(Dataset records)
※
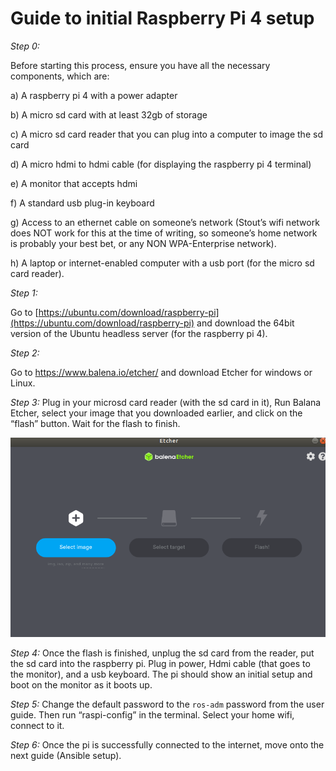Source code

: # Guide to initial Raspberry Pi 4 setup 

*Step 0:*

Before starting this process, ensure you have all the necessary components, which are: 

a) A raspberry pi 4 with a power adapter 

b) A micro sd card with at least 32gb of storage 

c) A micro sd card reader that you can plug into a computer to image the sd card 

d) A micro hdmi to hdmi cable (for displaying the raspberry pi 4 terminal) 

e) A monitor that accepts hdmi 

f) A standard usb plug-in keyboard 

g) Access to an ethernet cable on someone’s network (Stout’s wifi network does NOT work for this at the time of writing, so someone’s home network is probably your best bet, or any NON WPA-Enterprise network). 

h) A laptop or internet-enabled computer with a usb port (for the micro sd card reader). 

 

 

*Step 1:* 

Go to [https://ubuntu.com/download/raspberry-pi](https://ubuntu.com/download/raspberry-pi) and download the 64bit version of the Ubuntu headless server (for the raspberry pi 4). 

 

*Step 2:*

Go to https://www.balena.io/etcher/ and download Etcher for windows or Linux. 


*Step 3:* Plug in your microsd card reader (with the sd card in it), Run Balana Etcher, select your image that you downloaded earlier, and click on the “flash” button. Wait for the flash to finish. 

![Balena Etcher should look like this! Click on the leftmost button and go find your image. Click on the middle button and select the sd card reader. Then click the flash button!](https://github.com/CapstoneThrone/amr-installer/blob/jh-add-docs/guides/etcher_picture.png "Balena Etcher")

*Step 4:* Once the flash is finished, unplug the sd card from the reader, put the sd card into the raspberry pi. Plug in power, Hdmi cable (that goes to the monitor), and a usb keyboard. The pi should show an initial setup and boot on the monitor as it boots up. 

 

*Step 5:* Change the default password to the `ros-adm` password from the user guide. Then run “raspi-config” in the terminal. Select your home wifi, connect to it. 

 

*Step 6:* Once the pi is successfully connected to the internet, move onto the next guide (Ansible setup).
※
INSTRUCTIONS FOR THE TASK. Only the text of the records belongs in the answer, printed exactly and without pictures.

ANSWER FOR THE TASK.
Source code

: # Guide to initial Raspberry Pi 4 setup 

*Step 0:*

Before starting this process, ensure you have all the necessary components, which are: 

a) A raspberry pi 4 with a power adapter 

b) A micro sd card with at least 32gb of storage 

c) A micro sd card reader that you can plug into a computer to image the sd card 

d) A micro hdmi to hdmi cable (for displaying the raspberry pi 4 terminal) 

e) A monitor that accepts hdmi 

f) A standard usb plug-in keyboard 

g) Access to an ethernet cable on someone’s network (Stout’s wifi network does NOT work for this at the time of writing, so someone’s home network is probably your best bet, or any NON WPA-Enterprise network). 

h) A laptop or internet-enabled computer with a usb port (for the micro sd card reader). 

 

 

*Step 1:* 

Go to [https://ubuntu.com/download/raspberry-pi](https://ubuntu.com/download/raspberry-pi) and download the 64bit version of the Ubuntu headless server (for the raspberry pi 4). 

 

*Step 2:*

Go to https://www.balena.io/etcher/ and download Etcher for windows or Linux. 


*Step 3:* Plug in your microsd card reader (with the sd card in it), Run Balana Etcher, select your image that you downloaded earlier, and click on the “flash” button. Wait for the flash to finish. 

![Balena Etcher should look like this! Click on the leftmost button and go find your image. Click on the middle button and select the sd card reader. Then click the flash button!](https://github.com/CapstoneThrone/amr-installer/blob/jh-add-docs/guides/etcher_picture.png "Balena Etcher")

*Step 4:* Once the flash is finished, unplug the sd card from the reader, put the sd card into the raspberry pi. Plug in power, Hdmi cable (that goes to the monitor), and a usb keyboard. The pi should show an initial setup and boot on the monitor as it boots up. 

 

*Step 5:* Change the default password to the `ros-adm` password from the user guide. Then run “raspi-config” in the terminal. Select your home wifi, connect to it. 

 

*Step 6:* Once the pi is successfully connected to the internet, move onto the next guide (Ansible setup).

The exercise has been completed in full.